[Records from a dataset]

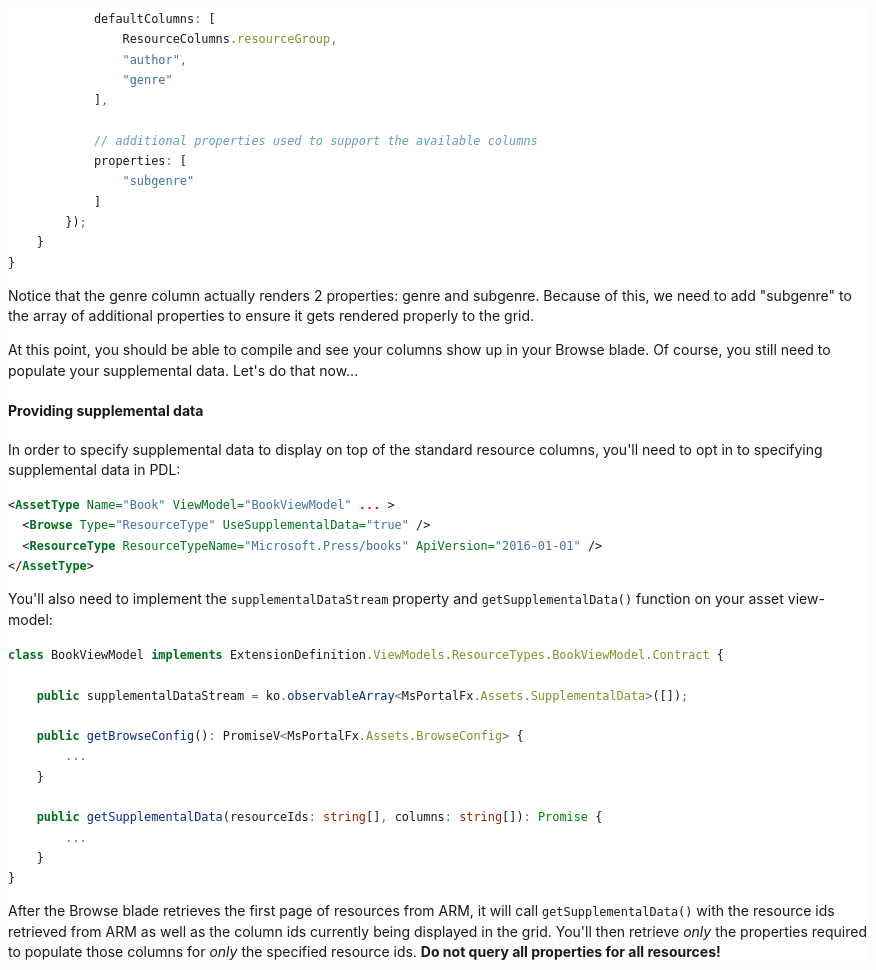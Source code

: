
 ```ts
            defaultColumns: [
                ResourceColumns.resourceGroup,
                "author",
                "genre"
            ],

            // additional properties used to support the available columns
            properties: [
                "subgenre"
            ]
        });
    }
}
```

Notice that the genre column actually renders 2 properties: genre and subgenre. Because of this, we need to add "subgenre" to the array of additional properties to ensure it gets rendered properly to the grid.

At this point, you should be able to compile and see your columns show up in your Browse blade. Of course, you still need to populate your supplemental data. Let's do that now...

<a name="supplementaldata"></a>
#### Providing supplemental data
In order to specify supplemental data to display on top of the standard resource columns, you'll need to opt in to specifying supplemental data in PDL:

```xml
<AssetType Name="Book" ViewModel="BookViewModel" ... >
  <Browse Type="ResourceType" UseSupplementalData="true" />
  <ResourceType ResourceTypeName="Microsoft.Press/books" ApiVersion="2016-01-01" />
</AssetType>
```

You'll also need to implement the `supplementalDataStream` property and `getSupplementalData()` function on your asset view-model:

```ts
class BookViewModel implements ExtensionDefinition.ViewModels.ResourceTypes.BookViewModel.Contract {

    public supplementalDataStream = ko.observableArray<MsPortalFx.Assets.SupplementalData>([]);

    public getBrowseConfig(): PromiseV<MsPortalFx.Assets.BrowseConfig> {
        ...
    }

    public getSupplementalData(resourceIds: string[], columns: string[]): Promise {
        ...
    }
}
```

After the Browse blade retrieves the first page of resources from ARM, it will call `getSupplementalData()` with the resource ids retrieved from ARM as well as the column ids currently being displayed in the grid. You'll then retrieve *only* the properties required to populate those columns for *only* the specified resource ids. **Do not query all properties for all resources!**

◆ ACTIVITY
Copy the lines that hold the word "getSupplementalData". Take them from the records above.

◆ PROBLEM SOLUTION
You'll also need to implement the `supplementalDataStream` property and `getSupplementalData()` function on your asset view-model:
    public getSupplementalData(resourceIds: string[], columns: string[]): Promise {
After the Browse blade retrieves the first page of resources from ARM, it will call `getSupplementalData()` with the resource ids retrieved from ARM as well as the column ids currently being displayed in the grid. You'll then retrieve *only* the properties required to populate those columns for *only* the specified resource ids. **Do not query all properties for all resources!**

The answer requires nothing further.